### WHAT NEEDS TO BE DONE:
Could you reproduce every record below exactly as it stands?

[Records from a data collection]

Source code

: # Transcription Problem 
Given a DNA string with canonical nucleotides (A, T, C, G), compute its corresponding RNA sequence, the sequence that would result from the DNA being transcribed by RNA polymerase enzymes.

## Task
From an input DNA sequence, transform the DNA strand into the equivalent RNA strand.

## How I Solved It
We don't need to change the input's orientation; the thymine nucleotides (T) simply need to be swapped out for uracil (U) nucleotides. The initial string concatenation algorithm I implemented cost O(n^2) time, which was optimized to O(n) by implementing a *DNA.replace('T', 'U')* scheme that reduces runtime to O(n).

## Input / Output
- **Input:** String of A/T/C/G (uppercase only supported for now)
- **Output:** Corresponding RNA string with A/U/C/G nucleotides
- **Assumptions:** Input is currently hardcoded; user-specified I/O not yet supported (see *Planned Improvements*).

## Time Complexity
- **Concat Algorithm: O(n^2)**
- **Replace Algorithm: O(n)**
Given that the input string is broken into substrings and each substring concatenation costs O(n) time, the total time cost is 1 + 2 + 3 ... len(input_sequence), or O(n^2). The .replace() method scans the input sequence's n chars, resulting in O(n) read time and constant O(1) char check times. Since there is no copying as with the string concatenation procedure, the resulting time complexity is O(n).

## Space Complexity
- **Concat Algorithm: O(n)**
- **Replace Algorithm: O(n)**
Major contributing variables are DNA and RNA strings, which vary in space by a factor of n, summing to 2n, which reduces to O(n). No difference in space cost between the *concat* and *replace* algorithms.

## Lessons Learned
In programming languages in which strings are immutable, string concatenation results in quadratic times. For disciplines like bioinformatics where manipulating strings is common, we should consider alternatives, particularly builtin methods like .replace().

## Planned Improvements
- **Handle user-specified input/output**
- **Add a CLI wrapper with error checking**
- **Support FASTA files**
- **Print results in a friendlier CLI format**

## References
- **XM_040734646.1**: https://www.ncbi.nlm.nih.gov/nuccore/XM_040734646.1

### SOLUTION FOR THIS EXERCISE:
Source code

: # Transcription Problem 
Given a DNA string with canonical nucleotides (A, T, C, G), compute its corresponding RNA sequence, the sequence that would result from the DNA being transcribed by RNA polymerase enzymes.

## Task
From an input DNA sequence, transform the DNA strand into the equivalent RNA strand.

## How I Solved It
We don't need to change the input's orientation; the thymine nucleotides (T) simply need to be swapped out for uracil (U) nucleotides. The initial string concatenation algorithm I implemented cost O(n^2) time, which was optimized to O(n) by implementing a *DNA.replace('T', 'U')* scheme that reduces runtime to O(n).

## Input / Output
- **Input:** String of A/T/C/G (uppercase only supported for now)
- **Output:** Corresponding RNA string with A/U/C/G nucleotides
- **Assumptions:** Input is currently hardcoded; user-specified I/O not yet supported (see *Planned Improvements*).

## Time Complexity
- **Concat Algorithm: O(n^2)**
- **Replace Algorithm: O(n)**
Given that the input string is broken into substrings and each substring concatenation costs O(n) time, the total time cost is 1 + 2 + 3 ... len(input_sequence), or O(n^2). The .replace() method scans the input sequence's n chars, resulting in O(n) read time and constant O(1) char check times. Since there is no copying as with the string concatenation procedure, the resulting time complexity is O(n).

## Space Complexity
- **Concat Algorithm: O(n)**
- **Replace Algorithm: O(n)**
Major contributing variables are DNA and RNA strings, which vary in space by a factor of n, summing to 2n, which reduces to O(n). No difference in space cost between the *concat* and *replace* algorithms.

## Lessons Learned
In programming languages in which strings are immutable, string concatenation results in quadratic times. For disciplines like bioinformatics where manipulating strings is common, we should consider alternatives, particularly builtin methods like .replace().

## Planned Improvements
- **Handle user-specified input/output**
- **Add a CLI wrapper with error checking**
- **Support FASTA files**
- **Print results in a friendlier CLI format**

## References
- **XM_040734646.1**: https://www.ncbi.nlm.nih.gov/nuccore/XM_040734646.1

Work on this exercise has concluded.